これにより、App Service のライフサイクルに合わせてコンテナが安定して起動するようになります。
まとめ
コンテナは「動けばいい」だけでは不十分で、運用を考えると 軽量・安定・デバッグしやすい ことが重要です。
今回のコンテナでは、
- イメージサイズ削減
- ログの標準出力化
- SSH 対応
- パーミッション最適化
- エントリーポイントの整理
といった最適化を行い、Azure App Service for Containers 上で安定して動作する WordPress 環境を実現しています。
デプロイ
以下のドキュメントの手順に従って、Azure Container Registry にコンテナ イメージをプッシュし、App Service の「デプロイ > デプロイ センター」にて、コンテナ イメージをプルします。
その後、WordPress にログインし、以下の設定操作を行います。
- ダッシュボード > 更新 ページで [翻訳を更新] をクリックする
- Cocoon 設定 にて、以下のように設定する
- アクセス集計: 「アクセス集計を有効にする」にチェックを付けない
※有効にすると、レスポンスがすごく重くなる - 高速化
- キャッシュの有効化: 「キャッシュを有効にする」にチェックを付ける
- CSS 縮小化: 「CSS を縮小化する」にチェックを付ける
- JavaScript 縮小化: 「JavaScript を縮小化する」にチェックを付ける
- 遅延読み込み: 「Lazy Load を有効にする」にチェックを付ける
- Googleフォント: 「Googleフォントの非同期読み込みを有効にする」にチェックを付ける
- アクセス集計: 「アクセス集計を有効にする」にチェックを付けない
- 設定 > WP Super Cache にて、以下のように設定する
- キャッシング: 「キャッシング利用 (推奨)」を選択して [ステータスを更新] をクリック
- 設定 > XML-Sitemap にて、以下の操作を行う
- [変更を保存] をクリック
サイトマップインデックスファイル (sitemap.xml) を作成
- [変更を保存] をクリック
さいごに
今回は Project Nami (SQL Server対応版 WordPress) を Docker コンテナ化し、Azure App Service for Containers 上で運用するためのポイントをまとめました。

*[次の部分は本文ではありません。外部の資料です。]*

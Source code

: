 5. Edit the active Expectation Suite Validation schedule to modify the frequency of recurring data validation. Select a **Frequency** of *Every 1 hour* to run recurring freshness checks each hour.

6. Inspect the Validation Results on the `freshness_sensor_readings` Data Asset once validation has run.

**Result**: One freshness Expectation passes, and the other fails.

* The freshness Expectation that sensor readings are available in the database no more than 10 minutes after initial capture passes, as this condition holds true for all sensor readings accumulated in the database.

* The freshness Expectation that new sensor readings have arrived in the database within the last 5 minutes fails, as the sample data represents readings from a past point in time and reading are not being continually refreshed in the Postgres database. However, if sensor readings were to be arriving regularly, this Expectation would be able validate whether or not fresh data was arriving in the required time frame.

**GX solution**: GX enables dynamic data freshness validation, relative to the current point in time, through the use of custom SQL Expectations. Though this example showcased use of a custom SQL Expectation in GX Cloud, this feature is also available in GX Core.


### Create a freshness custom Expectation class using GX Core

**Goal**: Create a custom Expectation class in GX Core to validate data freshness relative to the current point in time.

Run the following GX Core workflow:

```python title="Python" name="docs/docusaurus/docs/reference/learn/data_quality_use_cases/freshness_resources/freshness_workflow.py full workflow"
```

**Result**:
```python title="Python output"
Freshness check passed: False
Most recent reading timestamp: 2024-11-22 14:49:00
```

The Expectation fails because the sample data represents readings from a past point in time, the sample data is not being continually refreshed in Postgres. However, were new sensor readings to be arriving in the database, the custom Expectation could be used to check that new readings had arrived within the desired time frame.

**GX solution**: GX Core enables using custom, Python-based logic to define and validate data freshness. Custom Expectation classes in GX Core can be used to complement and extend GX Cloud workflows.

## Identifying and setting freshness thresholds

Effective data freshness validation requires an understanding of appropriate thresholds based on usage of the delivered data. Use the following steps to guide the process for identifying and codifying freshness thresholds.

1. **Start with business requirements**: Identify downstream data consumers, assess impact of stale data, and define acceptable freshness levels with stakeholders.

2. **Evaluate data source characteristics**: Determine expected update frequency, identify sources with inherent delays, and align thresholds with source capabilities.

通常の WordPress コンテナとは異なり、SQL Server ドライバの導入やテーマ・プラグインの互換パッチ、HTTPS対応など、細かな調整が必要でしたが、これらを Dockerfile に集約することで「ビルド=運用可能な環境」 を実現できました。
このアプローチのメリットは、再現性と保守性です。CI/CD パイプラインに組み込めば、更新やスケールにも強い構成になります。